== WHAT TO PRODUCE ==
All of the entries below should be printed exactly; the pictures are to be left out.

Stored data:
*** Block opens ***

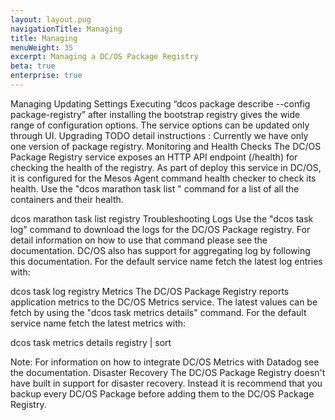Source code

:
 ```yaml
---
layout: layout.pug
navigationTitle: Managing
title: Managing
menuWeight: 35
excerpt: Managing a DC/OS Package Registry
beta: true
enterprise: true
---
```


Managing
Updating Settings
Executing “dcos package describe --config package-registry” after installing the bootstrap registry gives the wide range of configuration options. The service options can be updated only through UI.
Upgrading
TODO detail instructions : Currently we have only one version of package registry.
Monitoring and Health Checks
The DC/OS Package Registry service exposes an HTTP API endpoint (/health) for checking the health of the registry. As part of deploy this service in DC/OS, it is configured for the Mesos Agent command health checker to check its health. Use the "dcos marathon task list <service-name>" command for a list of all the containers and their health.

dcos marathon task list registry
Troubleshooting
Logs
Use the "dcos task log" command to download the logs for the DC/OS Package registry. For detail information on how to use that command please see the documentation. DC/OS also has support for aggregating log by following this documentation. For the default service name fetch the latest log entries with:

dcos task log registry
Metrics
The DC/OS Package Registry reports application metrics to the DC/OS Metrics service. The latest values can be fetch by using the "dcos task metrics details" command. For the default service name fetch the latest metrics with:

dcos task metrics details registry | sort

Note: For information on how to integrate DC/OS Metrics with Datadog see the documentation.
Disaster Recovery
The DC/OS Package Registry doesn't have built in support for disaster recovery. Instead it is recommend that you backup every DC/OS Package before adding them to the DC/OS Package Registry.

*** Block closes ***

== TASK RESULT ==
Source code

:
 ```yaml
---
layout: layout.pug
navigationTitle: Managing
title: Managing
menuWeight: 35
excerpt: Managing a DC/OS Package Registry
beta: true
enterprise: true
---
```


Managing
Updating Settings
Executing “dcos package describe --config package-registry” after installing the bootstrap registry gives the wide range of configuration options. The service options can be updated only through UI.
Upgrading
TODO detail instructions : Currently we have only one version of package registry.
Monitoring and Health Checks
The DC/OS Package Registry service exposes an HTTP API endpoint (/health) for checking the health of the registry. As part of deploy this service in DC/OS, it is configured for the Mesos Agent command health checker to check its health. Use the "dcos marathon task list <service-name>" command for a list of all the containers and their health.

dcos marathon task list registry
Troubleshooting
Logs
Use the "dcos task log" command to download the logs for the DC/OS Package registry. For detail information on how to use that command please see the documentation. DC/OS also has support for aggregating log by following this documentation. For the default service name fetch the latest log entries with:

dcos task log registry
Metrics
The DC/OS Package Registry reports application metrics to the DC/OS Metrics service. The latest values can be fetch by using the "dcos task metrics details" command. For the default service name fetch the latest metrics with:

dcos task metrics details registry | sort

Note: For information on how to integrate DC/OS Metrics with Datadog see the documentation.
Disaster Recovery
The DC/OS Package Registry doesn't have built in support for disaster recovery. Instead it is recommend that you backup every DC/OS Package before adding them to the DC/OS Package Registry.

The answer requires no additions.